Every capex boom gets compared to the railroads or the internet. But this one has a twist: the customers are also the builders.

In the 1800s, railroads laid track to connect cities. In the 1990s, telecoms built fiber to connect people. Today, the hyperscalers are building data centers to connect machines. And those machines? They’re not just consumers—they’re the ones driving demand.

This creates a self-reinforcing cycle. More AI models = more data = more compute needed = more capex. It’s a flywheel, and it’s spinning faster than any capex boom in history.

A side-by-side comparison of the railroad expansion in the 1800s, the internet buildout in the 1990s, and the AI data center buildout in the 2020s, showing the exponential growth in capex and infrastructure scale.
The railroads, the internet, and now AI. Each capex supercycle rewrote the rules of investing.
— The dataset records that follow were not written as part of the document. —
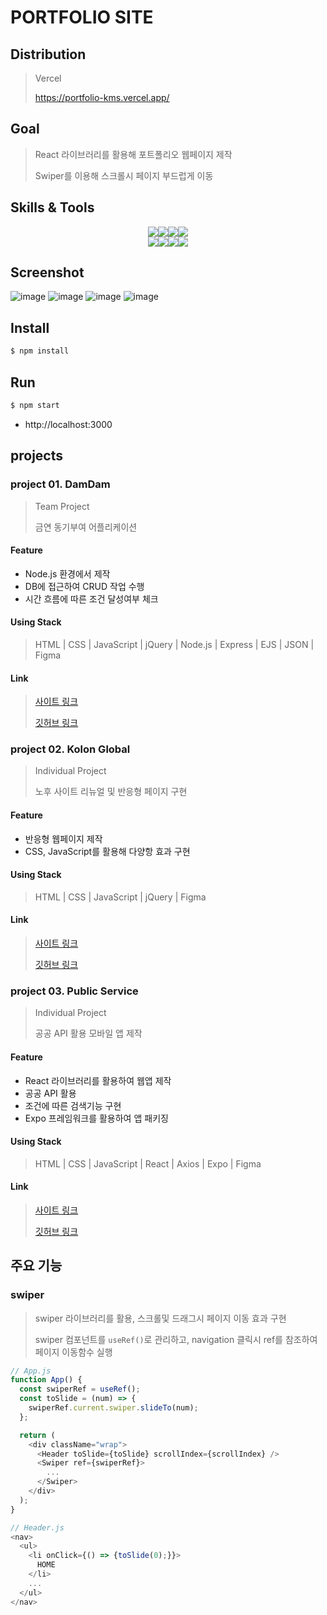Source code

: # PORTFOLIO SITE

## Distribution
> Vercel
>
> https://portfolio-kms.vercel.app/

## Goal
> React 라이브러리를 활용해 포트폴리오 웹페이지 제작
>
> Swiper를 이용해 스크롤시 페이지 부드럽게 이동

## Skills & Tools
<p align='center'><img src="https://img.shields.io/badge/html5-E34F26?style=for-the-badge&logo=html5&logoColor=white"><img src="https://img.shields.io/badge/css-1572B6?style=for-the-badge&logo=css3&logoColor=white"><img src="https://img.shields.io/badge/javascript-F7DF1E?style=for-the-badge&logo=javascript&logoColor=black"><img src="https://img.shields.io/badge/react-61DAFB?style=for-the-badge&logo=react&logoColor=black"> <br> <img src="https://img.shields.io/badge/Figma-F24E1E?style=for-the-badge&logo=Figma&logoColor=white"><img src="https://img.shields.io/badge/github-181717?style=for-the-badge&logo=github&logoColor=white"><img src="https://img.shields.io/badge/git-F05032?style=for-the-badge&logo=git&logoColor=white"><img src="https://img.shields.io/badge/vercel-000000?style=for-the-badge&logo=vercel&logoColor=white"></p>

## Screenshot
![image](https://user-images.githubusercontent.com/112890661/220833834-6aad2aa6-8a0c-4fd5-8178-f91a35b1c0d3.png)
![image](https://user-images.githubusercontent.com/112890661/220833892-c7562c6c-1e41-4514-9acd-10a00cc20589.png)
![image](https://user-images.githubusercontent.com/112890661/220833938-74aa8971-875c-4127-8846-444984fef002.png)
![image](https://user-images.githubusercontent.com/112890661/220833965-403c6b9e-2798-45be-ac6b-6004929cb387.png)



## Install
  ```cmd
  $ npm install
  ```

## Run
  ```cmd
  $ npm start
  ```
- http://localhost:3000

## projects

### project 01. DamDam
> Team Project
> 
> 금연 동기부여 어플리케이션

#### Feature
- Node.js 환경에서 제작
- DB에 접근하여 CRUD 작업 수행
- 시간 흐름에 따른 조건 달성여부 체크

#### Using Stack
> HTML | CSS | JavaScript | jQuery | Node.js | Express | EJS | JSON | Figma

#### Link
> [사이트 링크](https://port-0-damdam3-fyyf25lbohiha7.gksl2.cloudtype.app/)
>
> [깃허브 링크](https://github.com/chunjaeilu/damdam3.git)

### project 02. Kolon Global
> Individual Project
>
> 노후 사이트 리뉴얼 및 반응형 페이지 구현

#### Feature
- 반응형 웹페이지 제작
- CSS, JavaScript를 활용해 다양항 효과 구현

#### Using Stack
> HTML | CSS | JavaScript | jQuery | Figma

#### Link
> [사이트 링크](https://chunjaeilu.github.io/kolon_global/)
>
> [깃허브 링크](https://github.com/chunjaeilu/kolon_global.git)

### project 03. Public Service
> Individual Project
>
> 공공 API 활용 모바일 앱 제작

#### Feature
- React 라이브러리를 활용하여 웹앱 제작
- 공공 API 활용
- 조건에 따른 검색기능 구현
- Expo 프레임워크를 활용하여 앱 패키징

#### Using Stack
> HTML | CSS | JavaScript | React | Axios | Expo | Figma

#### Link
> [사이트 링크](https://web-my-public-service-cf24lcehrrvk.gksl2.cloudtype.app/)
>
> [깃허브 링크](https://github.com/chunjaeilu/My_Public_Service.git)

## 주요 기능

### swiper
> swiper 라이브러리를 활용, 스크롤및 드래그시 페이지 이동 효과 구현
>
> swiper 컴포넌트를 `useRef()`로 관리하고, navigation 클릭시 ref를 참조하여 페이지 이동함수 실행

  ```javascript
  // App.js
  function App() {
    const swiperRef = useRef();
    const toSlide = (num) => {
      swiperRef.current.swiper.slideTo(num);
    };

    return (
      <div className="wrap">
        <Header toSlide={toSlide} scrollIndex={scrollIndex} />
        <Swiper ref={swiperRef}>
          ...
        </Swiper>
      </div>
    );
  }
  ```
  ```javascript
  // Header.js
  <nav>
    <ul>
      <li onClick={() => {toSlide(0);}}>
        HOME
      </li>
      ...
    </ul>
  </nav>
  ```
The Risks: When Capex Becomes a Casino

Of course, it’s not all sunshine and GPUs. The S&P’s warning about bank exposure to hedge funds isn’t just noise—it’s a reminder that leverage loves a capex boom, and leverage loves to blow up.

Hedge funds are piling into AI data center stocks with borrowed money. That’s fine—until it’s not. If the capex cycle slows or valuations correct, the unwind could get messy. And let’s not forget: the S&P 500’s forward P/E ratio is already stretched, sitting at 21.4x—above its 10-year average.